Alice Ghostley: Actress, Comedienne
This exhibit of photographs, playbills, and other memorabilia celebrates the life and career of Alice Ghostley, the Tony Award-winning actress and popular television and film star. Special Collections received the Alice Ghostley Materials (MC1846) in 2009.
Alice Margaret Ghostley was born August 14, 1923, to Harry and Edna Rooney Ghostley in Eve, Missouri. The Ghostleys moved to Siloam Springs, Benton County, Arkansas, where they lived until the death of her father in 1933. The family then moved to Henryetta, Oklahoma where she finished high school. With the encouragement of a high school teacher, Ghostley became interested in acting. After graduating high school in 1941, she was accepted to the University of Oklahoma for drama. Ghostley eventually left college and moved to New York City in the mid-1940s with her sister Gladys to pursue a career in acting. After moving to New York City, Alice and Gladys started the act of The Ghostley Sisters. The act was short lived, though, and Alice soon moved to Broadway. Ghostley met fellow actor Felice Orlandi at the beginning of her career, and the two were married in 1953 in Connecticut.
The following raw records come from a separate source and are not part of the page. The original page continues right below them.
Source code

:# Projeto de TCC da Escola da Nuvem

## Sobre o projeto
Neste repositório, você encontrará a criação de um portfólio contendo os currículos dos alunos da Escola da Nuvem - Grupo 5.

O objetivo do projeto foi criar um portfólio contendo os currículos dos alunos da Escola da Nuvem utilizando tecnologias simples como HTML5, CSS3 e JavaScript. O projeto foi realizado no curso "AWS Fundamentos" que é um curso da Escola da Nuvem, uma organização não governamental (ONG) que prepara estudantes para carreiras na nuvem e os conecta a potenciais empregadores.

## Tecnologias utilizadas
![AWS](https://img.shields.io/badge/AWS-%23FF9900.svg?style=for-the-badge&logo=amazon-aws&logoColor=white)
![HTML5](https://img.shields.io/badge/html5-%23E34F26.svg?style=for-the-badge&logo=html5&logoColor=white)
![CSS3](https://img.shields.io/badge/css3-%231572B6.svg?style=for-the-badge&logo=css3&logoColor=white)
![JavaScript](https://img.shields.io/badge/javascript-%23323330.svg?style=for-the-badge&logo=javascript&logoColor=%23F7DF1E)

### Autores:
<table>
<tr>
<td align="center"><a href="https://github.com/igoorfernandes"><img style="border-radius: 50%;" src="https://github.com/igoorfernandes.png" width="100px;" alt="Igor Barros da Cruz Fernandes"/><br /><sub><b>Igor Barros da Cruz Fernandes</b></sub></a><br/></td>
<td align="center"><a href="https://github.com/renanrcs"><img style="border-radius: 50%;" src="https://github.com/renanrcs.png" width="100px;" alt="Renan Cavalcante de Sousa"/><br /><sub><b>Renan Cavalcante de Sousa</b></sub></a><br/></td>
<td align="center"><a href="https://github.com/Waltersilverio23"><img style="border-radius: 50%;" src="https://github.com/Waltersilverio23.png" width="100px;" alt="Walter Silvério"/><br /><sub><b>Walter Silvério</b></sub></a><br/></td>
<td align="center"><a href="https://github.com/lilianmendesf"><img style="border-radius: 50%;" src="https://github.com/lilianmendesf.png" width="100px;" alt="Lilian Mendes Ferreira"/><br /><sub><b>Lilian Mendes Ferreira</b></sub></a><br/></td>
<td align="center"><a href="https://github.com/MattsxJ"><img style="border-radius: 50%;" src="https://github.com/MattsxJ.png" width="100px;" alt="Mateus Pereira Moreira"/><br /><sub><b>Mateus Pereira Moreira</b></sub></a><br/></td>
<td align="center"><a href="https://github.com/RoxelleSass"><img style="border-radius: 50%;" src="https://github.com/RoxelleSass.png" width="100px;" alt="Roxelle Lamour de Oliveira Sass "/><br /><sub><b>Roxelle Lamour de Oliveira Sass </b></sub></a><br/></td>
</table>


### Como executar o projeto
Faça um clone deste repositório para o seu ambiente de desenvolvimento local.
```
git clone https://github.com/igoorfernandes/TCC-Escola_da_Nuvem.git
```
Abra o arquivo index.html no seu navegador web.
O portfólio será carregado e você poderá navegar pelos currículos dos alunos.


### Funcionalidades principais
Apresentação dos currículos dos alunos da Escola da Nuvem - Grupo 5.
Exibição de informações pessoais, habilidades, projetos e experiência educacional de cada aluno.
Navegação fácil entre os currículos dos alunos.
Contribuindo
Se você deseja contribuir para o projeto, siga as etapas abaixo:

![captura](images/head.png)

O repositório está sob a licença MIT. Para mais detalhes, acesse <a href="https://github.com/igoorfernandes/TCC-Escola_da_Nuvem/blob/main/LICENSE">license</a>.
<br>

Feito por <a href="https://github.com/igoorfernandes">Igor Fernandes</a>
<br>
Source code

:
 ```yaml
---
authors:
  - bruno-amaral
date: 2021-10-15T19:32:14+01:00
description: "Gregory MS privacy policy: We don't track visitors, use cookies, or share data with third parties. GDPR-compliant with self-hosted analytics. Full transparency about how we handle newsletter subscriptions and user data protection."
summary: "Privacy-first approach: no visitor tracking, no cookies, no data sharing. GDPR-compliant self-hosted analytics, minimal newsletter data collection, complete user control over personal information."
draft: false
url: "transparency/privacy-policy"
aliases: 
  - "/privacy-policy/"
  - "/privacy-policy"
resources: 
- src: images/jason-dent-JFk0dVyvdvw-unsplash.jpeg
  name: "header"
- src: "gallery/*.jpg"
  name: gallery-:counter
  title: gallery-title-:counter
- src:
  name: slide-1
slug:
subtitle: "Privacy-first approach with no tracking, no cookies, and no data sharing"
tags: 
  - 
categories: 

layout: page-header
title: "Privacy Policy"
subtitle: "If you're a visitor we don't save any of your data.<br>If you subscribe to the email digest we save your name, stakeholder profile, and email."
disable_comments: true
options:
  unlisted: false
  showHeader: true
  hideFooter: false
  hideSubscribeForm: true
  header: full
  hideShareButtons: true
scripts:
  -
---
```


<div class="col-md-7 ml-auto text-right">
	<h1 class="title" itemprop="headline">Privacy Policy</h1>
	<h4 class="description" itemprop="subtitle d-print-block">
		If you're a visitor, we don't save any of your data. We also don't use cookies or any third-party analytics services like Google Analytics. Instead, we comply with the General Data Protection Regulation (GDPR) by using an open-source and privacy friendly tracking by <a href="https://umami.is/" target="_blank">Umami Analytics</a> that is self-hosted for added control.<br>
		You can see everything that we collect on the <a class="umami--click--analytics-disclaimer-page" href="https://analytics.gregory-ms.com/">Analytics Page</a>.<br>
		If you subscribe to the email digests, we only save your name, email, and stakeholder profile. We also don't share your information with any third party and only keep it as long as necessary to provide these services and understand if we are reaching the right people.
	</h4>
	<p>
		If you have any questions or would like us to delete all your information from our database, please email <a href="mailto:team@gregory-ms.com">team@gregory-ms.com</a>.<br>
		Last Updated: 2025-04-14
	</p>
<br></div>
Orlandi died from lung cancer May 21, 2003, in Burbank, California.
Ghostley received recognition for her debut on Broadway in New Faces in 1952. Ghostley performed in numerous plays, was nominated for several awards, and received a Tony award for her role in The Sign in Sidney Brustein's Window in 1965. Ghostley moved to television and had a recurring role as Esmeralda, a quirky witch who had constant trouble with spells and causing chaos on Bewitched, from 1966 to 1972. Ghostley was also known for her role on as ditsy Bernice on Designing Women from 1986 to 1993. Additionally, Ghostley appeared in films such as, To Kill a Mockingbird, The Graduate, and Grease. Ghostley passed away from colon cancer in Los Angeles, California on September 21, 2007. Ghostley's ashes are buried next to her sister Gladys, her husband, and her parents in Oak Hill Cemetery in Siloam Springs, Arkansas.